*** Input data Section Begins ***

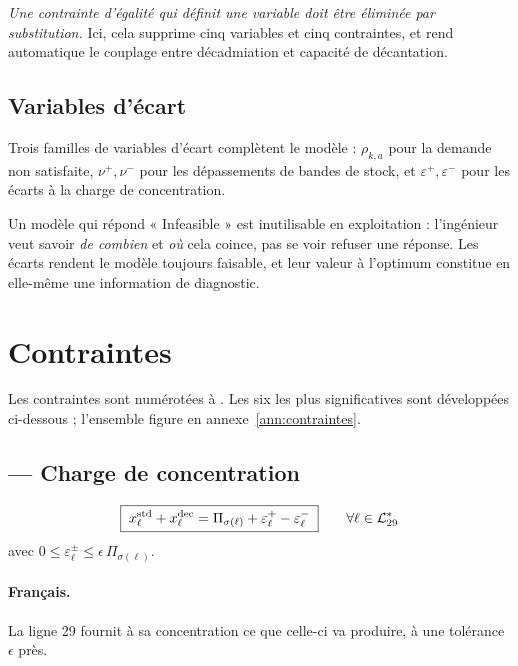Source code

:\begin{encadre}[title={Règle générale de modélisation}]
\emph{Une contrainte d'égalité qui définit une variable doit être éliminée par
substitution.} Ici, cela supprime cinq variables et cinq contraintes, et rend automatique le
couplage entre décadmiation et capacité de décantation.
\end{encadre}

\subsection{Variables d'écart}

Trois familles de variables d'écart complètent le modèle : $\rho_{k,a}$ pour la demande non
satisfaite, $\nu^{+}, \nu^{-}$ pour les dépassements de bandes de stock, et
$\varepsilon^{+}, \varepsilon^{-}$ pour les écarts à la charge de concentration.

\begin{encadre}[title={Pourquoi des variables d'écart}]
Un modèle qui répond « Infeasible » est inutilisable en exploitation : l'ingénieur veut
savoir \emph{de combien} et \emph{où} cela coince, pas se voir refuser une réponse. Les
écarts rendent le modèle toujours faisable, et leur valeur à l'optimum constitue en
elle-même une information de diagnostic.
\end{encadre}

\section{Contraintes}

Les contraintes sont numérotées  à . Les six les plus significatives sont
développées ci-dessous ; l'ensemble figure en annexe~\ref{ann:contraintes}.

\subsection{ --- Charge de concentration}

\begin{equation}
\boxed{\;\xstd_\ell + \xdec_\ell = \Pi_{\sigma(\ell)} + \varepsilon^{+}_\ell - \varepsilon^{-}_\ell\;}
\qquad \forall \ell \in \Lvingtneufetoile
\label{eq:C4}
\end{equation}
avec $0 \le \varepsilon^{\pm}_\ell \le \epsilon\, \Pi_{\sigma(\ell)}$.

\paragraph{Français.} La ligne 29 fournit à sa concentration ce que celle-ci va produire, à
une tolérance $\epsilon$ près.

*** Input data Section Ends ***

An exact copy of the lines from the one with "--- Charge de" through the final line of the entries is the whole answer.

\subsection{ --- Charge de concentration}

\begin{equation}
\boxed{\;\xstd_\ell + \xdec_\ell = \Pi_{\sigma(\ell)} + \varepsilon^{+}_\ell - \varepsilon^{-}_\ell\;}
\qquad \forall \ell \in \Lvingtneufetoile
\label{eq:C4}
\end{equation}
avec $0 \le \varepsilon^{\pm}_\ell \le \epsilon\, \Pi_{\sigma(\ell)}$.

\paragraph{Français.} La ligne 29 fournit à sa concentration ce que celle-ci va produire, à
une tolérance $\epsilon$ près.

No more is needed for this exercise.